__Directions__:
Searching the material below, find each line that includes the word "another", and copy it.

__Data records__:
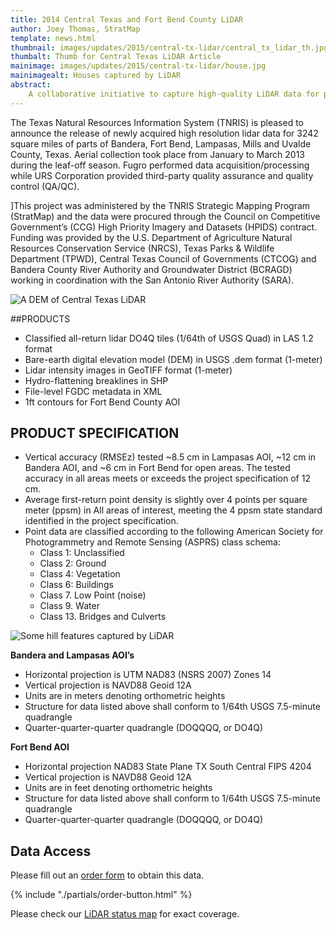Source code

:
 ```yaml
---
title: 2014 Central Texas and Fort Bend County LiDAR
author: Joey Thomas, StratMap
template: news.html
thumbnail: images/updates/2015/central-tx-lidar/central_tx_lidar_th.jpg
thumbalt: Thumb for Central Texas LiDAR Article
mainimage: images/updates/2015/central-tx-lidar/house.jpg
mainimagealt: Houses captured by LiDAR
abstract:
    A collaborative initiative to capture high-quality LiDAR data for parts of Bandera, Fort Bend, Lampasas, Mills and Uvalde County, Texas
---
```


The Texas Natural Resources Information System (TNRIS) is pleased to announce the release of newly acquired high resolution lidar data for 3242 square miles of parts of Bandera, Fort Bend, Lampasas, Mills and Uvalde County, Texas. Aerial collection took place from January to March 2013 during the leaf-off season. Fugro performed data acquisition/processing while URS Corporation provided third-party quality assurance and quality control (QA/QC).

]This project was administered by the TNRIS Strategic Mapping Program (StratMap) and the data were procured through the Council on Competitive Government’s (CCG) High Priority Imagery and Datasets (HPIDS) contract. Funding was provided by the U.S. Department of Agriculture Natural Resources Conservation Service (NRCS), Texas Parks & Wildlife Department (TPWD), Central Texas Council of Governments (CTCOG) and Bandera County River Authority and Groundwater District (BCRAGD) working in coordination with the San Antonio River Authority (SARA).

<img class="img-responsive" src="{{m.link('static/images/updates/2015/central-tx-lidar/DEM.jpg')}}" alt="A DEM of Central Texas LiDAR">

##PRODUCTS
- Classified all-return lidar DO4Q tiles (1/64th of USGS Quad) in LAS 1.2 format
- Bare-earth digital elevation model (DEM) in USGS .dem format (1-meter)
- Lidar intensity images in GeoTIFF format (1-meter)
- Hydro-flattening breaklines in SHP
- File-level FGDC metadata in XML
- 1ft contours for Fort Bend County AOI

## PRODUCT SPECIFICATION
- Vertical accuracy (RMSEz) tested ~8.5 cm in Lampasas AOI, ~12 cm in Bandera AOI, and ~6 cm in Fort Bend for open areas. The tested accuracy in all areas meets or exceeds the project specification of 12 cm.
- Average first-return point density is slightly over 4 points per square meter (ppsm) in All areas of interest, meeting the 4 ppsm state standard identified in the project specification.
- Point data are classified according to the following American Society for Photogrammetry and Remote Sensing (ASPRS) class schema:
  * Class 1: Unclassified
  * Class 2: Ground
  * Class 4: Vegetation
  * Class 6: Buildings
  * Class 7. Low Point (noise)
  * Class 9. Water
  * Class 13. Bridges and Culverts
  
<img class="img-responsive" src="{{m.link('static/images/updates/2015/central-tx-lidar/natural.jpg')}}" alt="Some hill features captured by LiDAR">

**Bandera and Lampasas AOI’s**
- Horizontal projection is UTM NAD83 (NSRS 2007) Zones 14
- Vertical projection is NAVD88 Geoid 12A
- Units are in meters denoting orthometric heights
- Structure for data listed above shall conform to 1/64th USGS 7.5-minute quadrangle
- Quarter-quarter-quarter quadrangle (DOQQQQ, or DO4Q)

**Fort Bend AOI**

- Horizontal projection NAD83 State Plane  TX South Central FIPS 4204 
- Vertical projection is NAVD88 Geoid 12A
- Units are in feet denoting orthometric heights
- Structure for data listed above shall conform to 1/64th USGS 7.5-minute quadrangle
- Quarter-quarter-quarter quadrangle (DOQQQQ, or DO4Q)

## Data Access

Please fill out an [order form](https://tnris.org/order-data/) to obtain this data. 

{% include "./partials/order-button.html" %}

Please check our [LiDAR status map](http://tnris.maps.arcgis.com/apps/Viewer/index.html?appid=3a5712b6cc36472f8036446e7b49c52d) for exact coverage. 


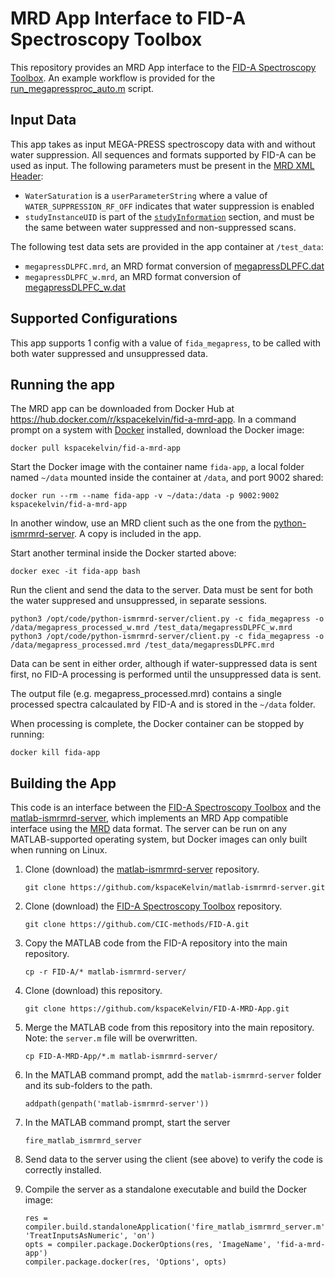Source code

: # MRD App Interface to FID-A Spectroscopy Toolbox

This repository provides an MRD App interface to the [FID-A Spectroscopy Toolbox](https://github.com/CIC-methods/FID-A).  An example workflow is provided for the [run_megapressproc_auto.m](https://github.com/CIC-methods/FID-A/blob/master/exampleRunScripts/run_megapressproc_auto.m) script.

## Input Data
This app takes as input MEGA-PRESS spectroscopy data with and without water suppression.  All sequences and formats supported by FID-A can be used as input.  The following parameters must be present in the [MRD XML Header](https://ismrmrd.readthedocs.io/en/latest/mrd_header.html):
* ``WaterSaturation`` is a ``userParameterString`` where a value of ``WATER_SUPPRESSION_RF_OFF`` indicates that water suppression is enabled
* ``studyInstanceUID`` is part of the [``studyInformation``](https://github.com/ismrmrd/ismrmrd/blob/d805117b0d2075c8b6c4473eac55b055d2ba9590/schema/ismrmrd.xsd#L46) section, and must be the same between water suppressed and non-suppressed scans.

The following test data sets are provided in the app container at ``/test_data``:
* ``megapressDLPFC.mrd``, an MRD format conversion of [megapressDLPFC.dat](https://github.com/CIC-methods/FID-A/blob/master/exampleData/Siemens/sample01_megapress/megapress/megapressDLPFC.dat)
* ``megapressDLPFC_w.mrd``, an MRD format conversion of [megapressDLPFC_w.dat](https://github.com/CIC-methods/FID-A/blob/master/exampleData/Siemens/sample01_megapress/megapress/megapressDLPFC_w.dat)

## Supported Configurations
This app supports 1 config with a value of ``fida_megapress``, to be called with both water suppressed and unsuppressed data.

## Running the app
The MRD app can be downloaded from Docker Hub at https://hub.docker.com/r/kspacekelvin/fid-a-mrd-app.  In a command prompt on a system with [Docker](https://www.docker.com/) installed, download the Docker image:
```
docker pull kspacekelvin/fid-a-mrd-app
```

Start the Docker image with the container name ``fida-app``, a local folder named ``~/data`` mounted inside the container at ``/data``, and port 9002 shared:
```
docker run --rm --name fida-app -v ~/data:/data -p 9002:9002 kspacekelvin/fid-a-mrd-app
```

In another window, use an MRD client such as the one from the [python-ismrmrd-server](https://github.com/kspaceKelvin/python-ismrmrd-server#11-reconstruct-a-phantom-raw-data-set-using-the-mrd-clientserver-pair).  A copy is included in the app.

Start another terminal inside the Docker started above:
```
docker exec -it fida-app bash
```

Run the client and send the data to the server.  Data must be sent for both the water suppresed and unsuppressed, in separate sessions.
```
python3 /opt/code/python-ismrmrd-server/client.py -c fida_megapress -o /data/megapress_processed_w.mrd /test_data/megapressDLPFC_w.mrd
python3 /opt/code/python-ismrmrd-server/client.py -c fida_megapress -o /data/megapress_processed.mrd /test_data/megapressDLPFC.mrd
```

Data can be sent in either order, although if water-suppressed data is sent first, no FID-A processing is performed until the unsuppressed data is sent.

The output file (e.g. megapress_processed.mrd) contains a single processed spectra calcaulated by FID-A and is stored in the ``~/data`` folder.

When processing is complete, the Docker container can be stopped by running:
```
docker kill fida-app
```

## Building the App
This code is an interface between the [FID-A Spectroscopy Toolbox](https://github.com/CIC-methods/FID-A) and the [matlab-ismrmrd-server](https://github.com/kspaceKelvin/matlab-ismrmrd-server), which implements an MRD App compatible interface using the [MRD](https://github.com/ismrmrd/ismrmrd/) data format.  The server can be run on any MATLAB-supported operating system, but Docker images can only built when running on Linux.

1. Clone (download) the [matlab-ismrmrd-server](https://github.com/kspaceKelvin/matlab-ismrmrd-server) repository.
    ```
    git clone https://github.com/kspaceKelvin/matlab-ismrmrd-server.git
    ```

1. Clone (download) the [FID-A Spectroscopy Toolbox](https://github.com/CIC-methods/FID-A) repository.
    ```
    git clone https://github.com/CIC-methods/FID-A.git
    ```

1. Copy the MATLAB code from the FID-A repository into the main repository.
    ```
    cp -r FID-A/* matlab-ismrmrd-server/
    ```

1. Clone (download) this repository.
    ```
    git clone https://github.com/kspaceKelvin/FID-A-MRD-App.git
    ```

1. Merge the MATLAB code from this repository into the main repository.  Note: the ``server.m`` file will be overwritten.
    ```
    cp FID-A-MRD-App/*.m matlab-ismrmrd-server/
    ```

1. In the MATLAB command prompt, add the ``matlab-ismrmrd-server`` folder and its sub-folders to the path.
    ```
    addpath(genpath('matlab-ismrmrd-server'))
    ```

1. In the MATLAB command prompt, start the server
   ```
   fire_matlab_ismrmrd_server
   ```

1. Send data to the server using the client (see above) to verify the code is correctly installed.

1. Compile the server as a standalone executable and build the Docker image:
    ```  
    res = compiler.build.standaloneApplication('fire_matlab_ismrmrd_server.m', 'TreatInputsAsNumeric', 'on')
    opts = compiler.package.DockerOptions(res, 'ImageName', 'fid-a-mrd-app')
    compiler.package.docker(res, 'Options', opts)
    ```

__Task answer__:
In another window, use an MRD client such as the one from the [python-ismrmrd-server](https://github.com/kspaceKelvin/python-ismrmrd-server#11-reconstruct-a-phantom-raw-data-set-using-the-mrd-clientserver-pair).  A copy is included in the app.
Start another terminal inside the Docker started above:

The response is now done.